- **What the task asks**: Spot each line in the data below containing "mesmo" and copy it.

Dataset records
+++

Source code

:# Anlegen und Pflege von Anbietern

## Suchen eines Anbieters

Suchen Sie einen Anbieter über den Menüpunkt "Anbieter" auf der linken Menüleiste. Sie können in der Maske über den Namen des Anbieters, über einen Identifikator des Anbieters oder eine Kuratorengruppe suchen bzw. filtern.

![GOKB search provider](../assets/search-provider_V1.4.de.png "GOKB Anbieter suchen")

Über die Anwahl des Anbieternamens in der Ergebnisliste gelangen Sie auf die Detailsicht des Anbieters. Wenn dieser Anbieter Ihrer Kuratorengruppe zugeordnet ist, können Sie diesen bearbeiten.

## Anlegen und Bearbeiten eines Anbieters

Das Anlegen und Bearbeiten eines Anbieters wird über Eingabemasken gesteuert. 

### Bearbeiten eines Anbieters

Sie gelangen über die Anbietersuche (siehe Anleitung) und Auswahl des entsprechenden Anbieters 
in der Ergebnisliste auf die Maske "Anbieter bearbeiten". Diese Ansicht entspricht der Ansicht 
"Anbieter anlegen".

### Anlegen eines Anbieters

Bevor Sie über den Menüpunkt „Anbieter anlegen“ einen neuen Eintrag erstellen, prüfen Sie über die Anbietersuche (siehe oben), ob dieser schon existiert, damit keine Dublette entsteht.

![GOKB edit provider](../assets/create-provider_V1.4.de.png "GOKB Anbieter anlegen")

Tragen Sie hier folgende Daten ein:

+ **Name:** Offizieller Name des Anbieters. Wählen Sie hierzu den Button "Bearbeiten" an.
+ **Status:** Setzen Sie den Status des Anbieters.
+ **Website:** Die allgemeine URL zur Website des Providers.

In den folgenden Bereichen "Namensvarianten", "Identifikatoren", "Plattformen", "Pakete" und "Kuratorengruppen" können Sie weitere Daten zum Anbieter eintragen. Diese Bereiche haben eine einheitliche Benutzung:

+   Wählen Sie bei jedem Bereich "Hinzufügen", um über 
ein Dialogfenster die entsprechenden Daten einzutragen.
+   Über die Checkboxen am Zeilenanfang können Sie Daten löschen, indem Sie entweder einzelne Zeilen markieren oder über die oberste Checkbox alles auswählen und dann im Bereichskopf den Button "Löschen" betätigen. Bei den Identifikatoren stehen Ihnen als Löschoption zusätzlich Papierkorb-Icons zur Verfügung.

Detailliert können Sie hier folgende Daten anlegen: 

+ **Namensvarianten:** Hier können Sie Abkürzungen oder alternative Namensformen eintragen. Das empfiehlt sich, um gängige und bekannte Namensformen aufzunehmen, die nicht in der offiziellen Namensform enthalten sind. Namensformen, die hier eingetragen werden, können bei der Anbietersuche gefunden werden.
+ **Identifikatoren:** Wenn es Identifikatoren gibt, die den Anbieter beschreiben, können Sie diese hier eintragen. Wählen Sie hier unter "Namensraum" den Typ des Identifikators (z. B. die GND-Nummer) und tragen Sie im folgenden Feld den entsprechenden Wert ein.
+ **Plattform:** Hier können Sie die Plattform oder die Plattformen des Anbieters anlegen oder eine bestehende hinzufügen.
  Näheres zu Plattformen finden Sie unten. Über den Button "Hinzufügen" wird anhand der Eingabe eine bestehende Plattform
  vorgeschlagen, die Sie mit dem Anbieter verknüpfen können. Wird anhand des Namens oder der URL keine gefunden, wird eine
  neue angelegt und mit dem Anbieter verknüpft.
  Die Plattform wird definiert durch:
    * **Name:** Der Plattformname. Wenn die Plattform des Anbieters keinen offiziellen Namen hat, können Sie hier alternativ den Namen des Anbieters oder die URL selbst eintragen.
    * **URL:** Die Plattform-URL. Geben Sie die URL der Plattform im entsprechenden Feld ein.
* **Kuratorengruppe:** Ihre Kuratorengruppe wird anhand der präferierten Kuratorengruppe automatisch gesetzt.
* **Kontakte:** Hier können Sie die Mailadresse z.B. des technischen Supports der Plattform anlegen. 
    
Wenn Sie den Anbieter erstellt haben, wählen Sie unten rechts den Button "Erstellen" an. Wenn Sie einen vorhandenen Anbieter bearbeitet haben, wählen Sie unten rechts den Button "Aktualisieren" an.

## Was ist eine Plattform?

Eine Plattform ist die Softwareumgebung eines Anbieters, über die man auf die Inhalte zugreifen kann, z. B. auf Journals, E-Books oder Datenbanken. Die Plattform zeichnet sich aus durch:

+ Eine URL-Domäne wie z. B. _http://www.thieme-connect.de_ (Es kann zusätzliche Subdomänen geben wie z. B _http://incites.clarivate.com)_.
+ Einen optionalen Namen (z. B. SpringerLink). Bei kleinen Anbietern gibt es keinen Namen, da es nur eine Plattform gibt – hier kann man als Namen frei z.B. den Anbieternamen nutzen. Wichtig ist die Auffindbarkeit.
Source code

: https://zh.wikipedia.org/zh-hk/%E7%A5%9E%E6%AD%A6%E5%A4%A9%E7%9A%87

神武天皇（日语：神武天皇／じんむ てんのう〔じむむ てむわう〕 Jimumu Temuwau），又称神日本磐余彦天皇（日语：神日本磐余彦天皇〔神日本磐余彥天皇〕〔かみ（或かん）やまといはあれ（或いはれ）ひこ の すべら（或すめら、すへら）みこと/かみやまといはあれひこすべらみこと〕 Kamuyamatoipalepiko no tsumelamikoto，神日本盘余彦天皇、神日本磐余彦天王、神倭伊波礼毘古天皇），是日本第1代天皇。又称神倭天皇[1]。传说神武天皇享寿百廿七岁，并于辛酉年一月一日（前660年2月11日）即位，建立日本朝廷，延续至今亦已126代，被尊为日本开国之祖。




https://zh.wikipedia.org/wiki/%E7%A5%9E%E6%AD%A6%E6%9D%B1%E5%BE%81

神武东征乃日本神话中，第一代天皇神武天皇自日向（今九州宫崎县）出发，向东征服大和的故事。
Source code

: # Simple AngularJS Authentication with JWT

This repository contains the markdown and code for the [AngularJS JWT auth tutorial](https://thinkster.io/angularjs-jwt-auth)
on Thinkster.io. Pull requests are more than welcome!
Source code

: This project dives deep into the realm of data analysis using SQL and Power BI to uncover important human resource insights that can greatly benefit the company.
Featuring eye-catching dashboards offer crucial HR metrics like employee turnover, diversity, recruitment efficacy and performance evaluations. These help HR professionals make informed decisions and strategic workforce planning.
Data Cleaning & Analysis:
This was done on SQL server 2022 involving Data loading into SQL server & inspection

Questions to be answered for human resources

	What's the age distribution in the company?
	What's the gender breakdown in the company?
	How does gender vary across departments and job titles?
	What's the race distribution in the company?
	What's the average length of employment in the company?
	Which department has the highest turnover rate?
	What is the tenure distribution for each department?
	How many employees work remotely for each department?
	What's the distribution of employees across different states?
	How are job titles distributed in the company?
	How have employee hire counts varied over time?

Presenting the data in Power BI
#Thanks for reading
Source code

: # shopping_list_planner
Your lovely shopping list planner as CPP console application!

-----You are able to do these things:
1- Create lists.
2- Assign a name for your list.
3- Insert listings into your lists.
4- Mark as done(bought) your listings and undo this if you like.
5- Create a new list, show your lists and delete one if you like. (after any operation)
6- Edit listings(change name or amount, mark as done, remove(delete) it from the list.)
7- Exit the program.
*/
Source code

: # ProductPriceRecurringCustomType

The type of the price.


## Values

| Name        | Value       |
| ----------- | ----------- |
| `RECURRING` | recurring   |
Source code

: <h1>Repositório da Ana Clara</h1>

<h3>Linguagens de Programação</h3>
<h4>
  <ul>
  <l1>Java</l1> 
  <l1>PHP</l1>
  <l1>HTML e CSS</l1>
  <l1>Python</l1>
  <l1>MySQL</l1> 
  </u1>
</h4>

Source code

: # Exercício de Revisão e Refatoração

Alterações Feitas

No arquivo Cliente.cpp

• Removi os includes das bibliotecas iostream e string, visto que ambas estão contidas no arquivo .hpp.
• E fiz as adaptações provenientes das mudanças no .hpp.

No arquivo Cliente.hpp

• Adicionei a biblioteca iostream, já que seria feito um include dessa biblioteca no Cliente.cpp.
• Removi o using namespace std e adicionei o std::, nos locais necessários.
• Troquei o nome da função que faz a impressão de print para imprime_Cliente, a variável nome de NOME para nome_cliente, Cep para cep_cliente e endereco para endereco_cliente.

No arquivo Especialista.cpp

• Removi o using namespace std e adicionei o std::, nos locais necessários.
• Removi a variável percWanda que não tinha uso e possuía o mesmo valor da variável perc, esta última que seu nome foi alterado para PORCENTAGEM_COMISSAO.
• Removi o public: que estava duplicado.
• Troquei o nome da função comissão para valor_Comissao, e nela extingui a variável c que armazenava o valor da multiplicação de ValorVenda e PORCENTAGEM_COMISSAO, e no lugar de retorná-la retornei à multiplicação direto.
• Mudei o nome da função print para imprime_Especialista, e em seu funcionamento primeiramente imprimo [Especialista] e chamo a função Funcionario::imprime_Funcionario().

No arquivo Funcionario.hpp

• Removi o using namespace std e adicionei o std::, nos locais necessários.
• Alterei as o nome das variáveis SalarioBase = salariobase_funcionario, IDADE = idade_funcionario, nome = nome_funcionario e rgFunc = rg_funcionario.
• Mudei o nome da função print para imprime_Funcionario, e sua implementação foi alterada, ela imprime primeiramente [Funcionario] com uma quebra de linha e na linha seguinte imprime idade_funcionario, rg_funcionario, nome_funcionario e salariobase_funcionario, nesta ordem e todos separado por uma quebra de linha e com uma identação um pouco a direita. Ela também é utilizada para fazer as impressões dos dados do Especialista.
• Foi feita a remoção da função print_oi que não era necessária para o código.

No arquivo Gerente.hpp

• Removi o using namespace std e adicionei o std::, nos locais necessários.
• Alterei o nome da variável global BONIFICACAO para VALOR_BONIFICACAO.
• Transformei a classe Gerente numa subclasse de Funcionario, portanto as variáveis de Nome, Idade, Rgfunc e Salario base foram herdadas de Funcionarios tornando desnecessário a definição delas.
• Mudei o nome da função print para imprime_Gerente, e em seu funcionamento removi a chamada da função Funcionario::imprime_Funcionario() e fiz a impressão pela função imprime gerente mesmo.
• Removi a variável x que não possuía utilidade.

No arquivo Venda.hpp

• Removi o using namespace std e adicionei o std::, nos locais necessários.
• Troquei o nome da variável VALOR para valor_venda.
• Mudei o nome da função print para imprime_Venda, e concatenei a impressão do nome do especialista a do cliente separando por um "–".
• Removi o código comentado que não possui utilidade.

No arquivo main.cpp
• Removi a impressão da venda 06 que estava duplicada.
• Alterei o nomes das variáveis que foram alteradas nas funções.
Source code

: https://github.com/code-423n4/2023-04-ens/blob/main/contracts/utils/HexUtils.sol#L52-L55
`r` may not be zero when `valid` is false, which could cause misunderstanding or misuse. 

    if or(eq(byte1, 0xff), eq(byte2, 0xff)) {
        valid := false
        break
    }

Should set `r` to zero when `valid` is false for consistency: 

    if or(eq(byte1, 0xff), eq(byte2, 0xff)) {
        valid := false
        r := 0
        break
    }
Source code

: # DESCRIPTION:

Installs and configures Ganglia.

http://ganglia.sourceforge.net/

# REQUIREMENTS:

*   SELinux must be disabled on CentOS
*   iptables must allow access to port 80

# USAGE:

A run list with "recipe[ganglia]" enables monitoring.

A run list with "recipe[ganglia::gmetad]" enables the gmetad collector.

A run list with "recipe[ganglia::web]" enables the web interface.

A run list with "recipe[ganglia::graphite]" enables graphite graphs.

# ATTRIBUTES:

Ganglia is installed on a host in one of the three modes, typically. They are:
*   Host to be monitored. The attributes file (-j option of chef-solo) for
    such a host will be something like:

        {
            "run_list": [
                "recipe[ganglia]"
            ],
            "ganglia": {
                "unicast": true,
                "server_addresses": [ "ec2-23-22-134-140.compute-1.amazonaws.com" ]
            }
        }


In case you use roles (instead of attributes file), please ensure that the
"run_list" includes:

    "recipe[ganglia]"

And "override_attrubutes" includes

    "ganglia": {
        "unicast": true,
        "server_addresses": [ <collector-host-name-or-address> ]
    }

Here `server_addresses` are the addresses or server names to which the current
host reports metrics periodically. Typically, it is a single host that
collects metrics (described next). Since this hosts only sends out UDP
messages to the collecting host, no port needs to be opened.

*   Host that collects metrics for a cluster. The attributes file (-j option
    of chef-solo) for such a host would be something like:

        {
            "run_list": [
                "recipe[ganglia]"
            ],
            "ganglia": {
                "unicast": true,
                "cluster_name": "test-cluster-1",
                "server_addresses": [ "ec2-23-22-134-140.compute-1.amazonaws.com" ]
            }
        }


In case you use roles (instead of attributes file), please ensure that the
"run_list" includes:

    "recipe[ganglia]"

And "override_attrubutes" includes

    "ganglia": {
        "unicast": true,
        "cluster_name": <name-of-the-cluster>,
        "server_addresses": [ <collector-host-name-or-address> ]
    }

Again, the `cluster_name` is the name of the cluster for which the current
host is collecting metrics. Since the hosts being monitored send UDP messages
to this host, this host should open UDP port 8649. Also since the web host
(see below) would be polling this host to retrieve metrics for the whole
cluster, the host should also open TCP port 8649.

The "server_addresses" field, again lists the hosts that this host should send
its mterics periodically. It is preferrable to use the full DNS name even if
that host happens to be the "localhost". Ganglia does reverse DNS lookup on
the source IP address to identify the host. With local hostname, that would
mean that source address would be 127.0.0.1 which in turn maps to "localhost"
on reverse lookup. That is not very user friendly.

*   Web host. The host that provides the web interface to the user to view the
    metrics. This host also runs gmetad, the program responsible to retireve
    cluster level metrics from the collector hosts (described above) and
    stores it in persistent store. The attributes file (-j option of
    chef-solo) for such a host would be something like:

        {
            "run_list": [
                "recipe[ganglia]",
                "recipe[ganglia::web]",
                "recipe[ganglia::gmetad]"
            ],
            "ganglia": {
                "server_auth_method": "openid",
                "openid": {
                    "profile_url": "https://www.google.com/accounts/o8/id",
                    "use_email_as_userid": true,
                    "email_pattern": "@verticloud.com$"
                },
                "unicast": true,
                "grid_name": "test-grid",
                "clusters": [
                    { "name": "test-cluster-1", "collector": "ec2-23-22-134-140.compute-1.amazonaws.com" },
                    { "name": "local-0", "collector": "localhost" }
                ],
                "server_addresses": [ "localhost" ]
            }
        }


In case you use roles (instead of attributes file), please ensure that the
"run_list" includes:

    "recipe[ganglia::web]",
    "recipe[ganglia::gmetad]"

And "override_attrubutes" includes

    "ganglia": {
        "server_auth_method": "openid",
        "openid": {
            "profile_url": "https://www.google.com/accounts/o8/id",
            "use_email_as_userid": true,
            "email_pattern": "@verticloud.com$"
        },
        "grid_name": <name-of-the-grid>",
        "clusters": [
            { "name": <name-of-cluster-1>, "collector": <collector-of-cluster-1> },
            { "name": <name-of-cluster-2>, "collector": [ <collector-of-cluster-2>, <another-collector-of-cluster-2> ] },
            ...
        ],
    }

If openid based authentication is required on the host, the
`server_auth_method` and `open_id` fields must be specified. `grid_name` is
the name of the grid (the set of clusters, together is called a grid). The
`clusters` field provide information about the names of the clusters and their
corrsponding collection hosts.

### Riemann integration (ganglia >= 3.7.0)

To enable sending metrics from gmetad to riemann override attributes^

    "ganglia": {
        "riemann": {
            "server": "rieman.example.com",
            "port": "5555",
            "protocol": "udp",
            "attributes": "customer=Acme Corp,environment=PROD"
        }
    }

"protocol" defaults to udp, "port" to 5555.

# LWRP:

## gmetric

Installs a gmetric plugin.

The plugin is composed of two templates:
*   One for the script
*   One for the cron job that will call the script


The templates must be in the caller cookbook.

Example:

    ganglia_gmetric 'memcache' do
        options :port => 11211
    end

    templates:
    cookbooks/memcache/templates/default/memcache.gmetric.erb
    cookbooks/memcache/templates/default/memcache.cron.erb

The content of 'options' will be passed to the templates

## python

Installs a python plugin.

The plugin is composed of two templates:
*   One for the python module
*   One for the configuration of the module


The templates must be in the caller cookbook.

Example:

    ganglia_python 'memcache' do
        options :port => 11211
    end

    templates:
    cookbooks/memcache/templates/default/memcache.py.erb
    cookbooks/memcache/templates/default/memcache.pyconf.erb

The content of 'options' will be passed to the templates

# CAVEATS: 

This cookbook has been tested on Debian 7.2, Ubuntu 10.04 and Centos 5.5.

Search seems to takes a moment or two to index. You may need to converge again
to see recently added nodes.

+++

- **Your solution**:
• Removi a variável percWanda que não tinha uso e possuía o mesmo valor da variável perc, esta última que seu nome foi alterado para PORCENTAGEM_COMISSAO.
• Mudei o nome da função print para imprime_Gerente, e em seu funcionamento removi a chamada da função Funcionario::imprime_Funcionario() e fiz a impressão pela função imprime gerente mesmo.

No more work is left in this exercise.